Poursuivant un lobbying très efficace mené en parallèle avec les autres organisations patronales, notamment le Forum des Chefs d'entreprises (FCE), il demande aux autorités algériennes de remettre en cause les «dogmes» en vigueur, et d'opérer des changements d'envergure. Ceci ne serait possible, selon lui, qu'avec la création d'une grande institution, «Croissance, emploi, investissement», qui serait rattachée au premier ministre ou, mieux, à la présidence de la République.

Démontant certaines mesures mises en place par les autorités, M. Othmani évite toutefois de s'y attaquer frontalement, préférant dire qu'il souhaite un «effort d'adaptation» de la part du gouvernement. Le 51/49%, qui oblige toute entreprise étrangère à s'associer avec un algérien qui doit demeurer majoritaire ? Elle bloque l'investissement étranger, mais il n'en réclame pas l'abrogation pure et simple, mais «un effort d'adaptation». La taxe sur l'activité professionnelle, qui représente 2% du chiffre d'affaires. C'est «énorme», dit-il et c'est un «handicap» pour les entreprises. Il reconnait toutefois son utilité, et demande là également «un effort d'adaptation».

DES «DOGMES» A ABATTRE

Il réclame surtout que soient abattus les «dogmes» qui interdisent, en Algérie, de discuter certaines situations et excluent certaines solutions. Ainsi, le partenariat entre entreprises publiques et privées peut être encouragé, mais à condition que le privé soit dominant dans le management, les entreprises privées algériennes étant précisément vulnérables sur ce volet.

 Pour lui, il ne doit pas y avoir de frontière. Aussi, plaide-t-il pour une vraie dépénalisation des actes de gestion dans le secteur public, car la situation actuelle se répercute négativement sur les entreprises privées. Une entreprise publique pénalise ses sous-traitants avec sa lourdeur bureaucratique, et les banques publiques demandent des «sur-garanties non justifiées», parce que le gestionnaire de la banque publique doit prendre des précautions, dit-il. De même, affirme-t-il, l'Algérie restera dépendante dans de nombreux secteurs tant que les investisseurs étrangers ne peuvent opérer dans des conditions avantageuses en Algérie. Les entreprises algériennes ne sont pas en mesurer d'assurer le décollage économique. Les entreprises publiques ont montré leurs limites. Dans le privé, seules 220 d'entre elles ont un chiffre d'affaire supérieur à 200 millions de dinars (deux millions d'euros). Pas assez pour un pays qui a l'envergure et les potentialités de l'Algérie.
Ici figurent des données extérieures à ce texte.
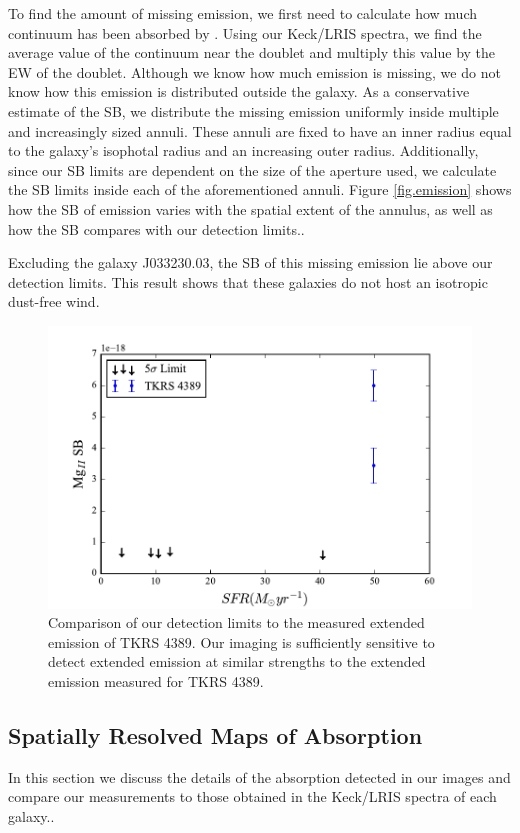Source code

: \documentclass[twocolumn]{aastex61}
\begin{document}
To find the amount of missing emission, we first need to calculate how much continuum has been absorbed by . Using our Keck/LRIS spectra, we find the average value of the continuum near the  doublet and multiply this value by the EW of the doublet. Although we know how much emission is missing, we do not know how this emission is distributed outside the galaxy. As a conservative estimate of the SB, we distribute the missing emission uniformly inside multiple and increasingly sized annuli. These annuli are fixed to have an inner radius equal to the galaxy's isophotal radius and an increasing outer radius.  Additionally, since our SB limits are dependent on the size of the aperture used, we calculate the SB limits inside each of the aforementioned annuli. Figure \ref{fig.emission} shows how the SB of emission varies with the spatial extent of the annulus, as well as how the SB compares with our detection limits.. 

Excluding the galaxy J033230.03, the SB of this missing emission lie above our detection limits. This result shows that these galaxies do not host an isotropic dust-free wind.


\begin{figure}[!htb]
\centering
\includegraphics[scale=0.6]{../Figures/limits.pdf}
\caption{Comparison of our detection limits to the measured extended emission of TKRS 4389. Our imaging is sufficiently sensitive to detect extended emission at similar strengths to the extended emission measured for TKRS 4389.}
\label{fig:detection_lim}
\end{figure}

\subsection{Spatially Resolved Maps of  Absorption}
In this section we discuss the details of the absorption detected in our images and compare our measurements to those obtained in the Keck/LRIS spectra of each galaxy.. 
\end{document}
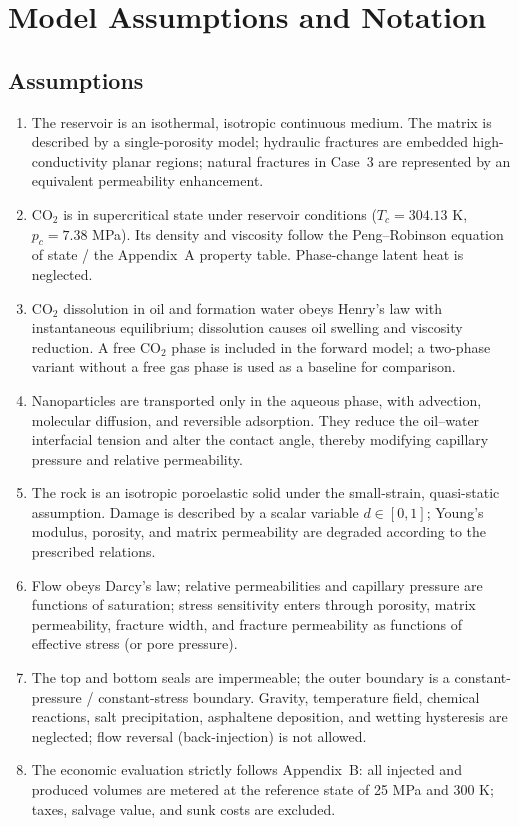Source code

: \section{Model Assumptions and Notation}

\subsection{Assumptions}
\begin{enumerate}
\item The reservoir is an isothermal, isotropic continuous medium. The matrix is described
by a single-porosity model; hydraulic fractures are embedded high-conductivity planar
regions; natural fractures in Case~3 are represented by an equivalent permeability
enhancement.
\item CO$_2$ is in supercritical state under reservoir conditions
($T_c = 304.13$ K, $p_c = 7.38$ MPa). Its density and viscosity follow the
Peng--Robinson equation of state / the Appendix~A property table. Phase-change latent
heat is neglected.
\item CO$_2$ dissolution in oil and formation water obeys Henry's law with instantaneous
equilibrium; dissolution causes oil swelling and viscosity reduction. A free CO$_2$
phase is included in the forward model; a two-phase variant without a free gas phase is
used as a baseline for comparison.
\item Nanoparticles are transported only in the aqueous phase, with advection, molecular
diffusion, and reversible adsorption. They reduce the oil--water interfacial tension and
alter the contact angle, thereby modifying capillary pressure and relative permeability.
\item The rock is an isotropic poroelastic solid under the small-strain, quasi-static
assumption. Damage is described by a scalar variable $d \in [0,1]$; Young's modulus,
porosity, and matrix permeability are degraded according to the prescribed relations.
\item Flow obeys Darcy's law; relative permeabilities and capillary pressure are functions
of saturation; stress sensitivity enters through porosity, matrix permeability, fracture
width, and fracture permeability as functions of effective stress (or pore pressure).
\item The top and bottom seals are impermeable; the outer boundary is a constant-pressure /
constant-stress boundary. Gravity, temperature field, chemical reactions, salt
precipitation, asphaltene deposition, and wetting hysteresis are neglected; flow reversal
(back-injection) is not allowed.
\item The economic evaluation strictly follows Appendix~B: all injected and produced
volumes are metered at the reference state of 25 MPa and 300 K; taxes, salvage value,
and sunk costs are excluded.
\end{enumerate}

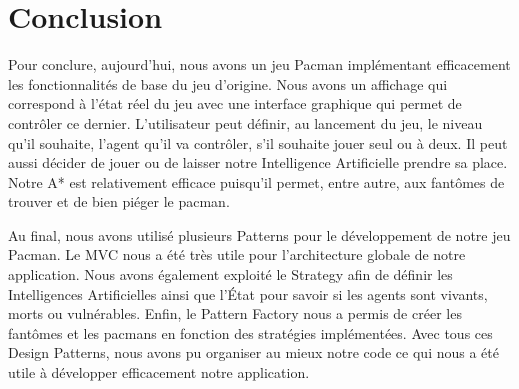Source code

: \documentclass[a4paper, 11pt]{article}
\begin{document}
\part*{Conclusion}

Pour conclure, aujourd'hui, nous avons un jeu Pacman implémentant efficacement les fonctionnalités de base du jeu d'origine. Nous avons un affichage qui correspond
à l'état réel du jeu avec une interface graphique qui permet de contrôler ce dernier. L'utilisateur peut définir, au lancement du jeu, le niveau qu'il souhaite, 
l'agent qu'il va contrôler, s'il souhaite jouer seul ou à deux. Il peut aussi décider de jouer ou de laisser notre Intelligence Artificielle prendre sa place.
Notre A* est relativement efficace puisqu'il permet, entre autre, aux fantômes de trouver et de bien piéger le pacman.

Au final, nous avons utilisé plusieurs Patterns pour le développement de notre jeu Pacman. Le MVC nous a été très utile pour l'architecture globale
de notre application. Nous avons également exploité le Strategy afin de définir les Intelligences Artificielles ainsi que l'État pour savoir si les agents 
sont vivants, morts ou vulnérables. Enfin, le Pattern Factory nous a permis de créer les fantômes et les pacmans en fonction des stratégies implémentées. 
Avec tous ces Design Patterns, nous avons pu organiser au mieux notre code ce qui nous a été utile à développer efficacement notre application.
\end{document}
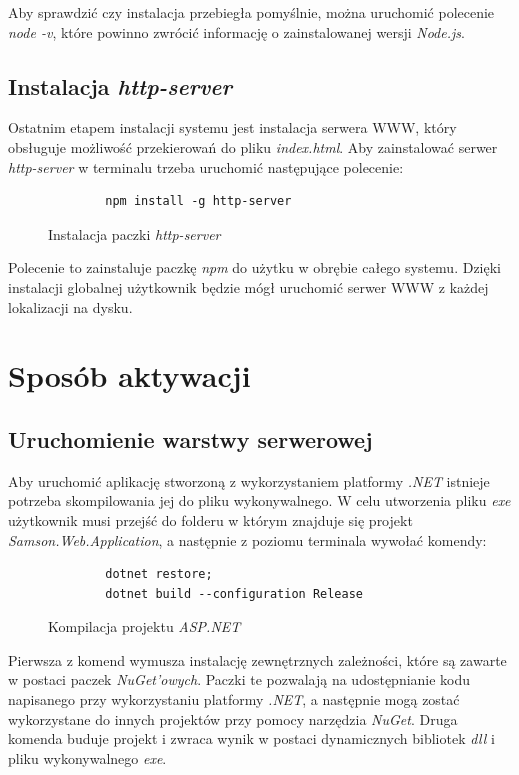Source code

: \documentclass[a4paper,twoside,12pt]{book}
\begin{document}
Aby sprawdzić czy instalacja przebiegła pomyślnie, można uruchomić polecenie \textit{node -v}, które powinno zwrócić informację o zainstalowanej wersji \textit{Node.js}.

\subsection {Instalacja \textit{http-server}}
Ostatnim etapem instalacji systemu jest instalacja serwera WWW, który obsługuje możliwość przekierowań do pliku \textit{index.html}. Aby zainstalować serwer \textit{http-server} w terminalu trzeba uruchomić następujące polecenie:
\begin{figure} [H]
	\centering
	\begin{lstlisting}
		npm install -g http-server
	\end{lstlisting}
	\caption{Instalacja paczki \textit{http-server}}
	\label{fig:httpServerInstall}
\end{figure}

Polecenie to zainstaluje paczkę \textit{npm} do użytku w obrębie całego systemu. Dzięki instalacji globalnej użytkownik będzie mógł uruchomić serwer WWW z każdej lokalizacji na dysku.

\section {Sposób aktywacji}
\subsection{Uruchomienie warstwy serwerowej}
Aby uruchomić aplikację stworzoną z wykorzystaniem platformy \textit{.NET} istnieje potrzeba skompilowania jej do pliku wykonywalnego. W celu utworzenia pliku \textit{exe} użytkownik musi przejść do folderu w którym znajduje się projekt \textit{Samson.Web.Application}, a następnie z poziomu terminala wywołać komendy:
\begin{figure} [H]
	\centering
	\begin{lstlisting}
		dotnet restore;
		dotnet build --configuration Release
	\end{lstlisting}
	\caption{Kompilacja projektu \textit{ASP.NET}}
	\label{fig:dotnetCompilation}
\end{figure}
Pierwsza z komend wymusza instalację zewnętrznych zależności, które są zawarte w postaci paczek \textit{NuGet'owych}. Paczki te pozwalają na udostępnianie kodu napisanego przy wykorzystaniu platformy \textit{.NET}, a następnie mogą zostać wykorzystane do innych projektów przy pomocy narzędzia \textit{NuGet}. Druga komenda buduje projekt i zwraca wynik w postaci dynamicznych bibliotek \textit{dll} i pliku wykonywalnego \textit{exe}.
\end{document}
Par ailleurs, cette nouvelle salve du patronat algérien est lancée alors que le parlement s'apprête à examiner la loi de finances 2013. Celle-ci reconduit toutes les mesures destinées à faciliter l'investissement accumulées jusque-là, sans résultat probant. La croissance devrait se limiter à 2.6% en 2012, selon les prévisions du FMI, malgré les disponibilités financières et l'existence d'un marché insatiable.

LE «CLIMAT» DES AFFAIRES EN QUESTION

L'inefficacité des mesures en vigueur a amené gouvernement et patronat à parler de «climat des affaires» qu'il faudrait améliorer. Mais personne n'a trouvé la recette. Slim Othmani met en cause un système bureaucratique qui paralyse l'investissement. Il propose de le contourner en créant cette commission «Croissance, emploi, investissement» rattachée à la présidence de la république, qui aurait le pouvoir d'imposer de nouvelles règles pour faire plier la bureaucratie. Si cette institution est créée, les questions épineuses du foncier et du financement deviendraient «secondaires», dit-il. Les déclarations de M. Othmani paraissent toutefois très optimistes. Le patron du Forum des chefs d'entreprises, M. Rédha Hamiani, avait lui aussi avancé une série de propositions, cinquante en tout, qui avaient été adoptées par le gouvernement, à quelques exceptions près. Cela n'avait pas fait progresser l'économie. Plus grave encore, le gouvernement a décidé d'apporter des aides financières importantes aux entreprises, sous forme d'effacement de dettes bancaires ou fiscales, mais les banques ont été incapables d'appliquer ces mesures.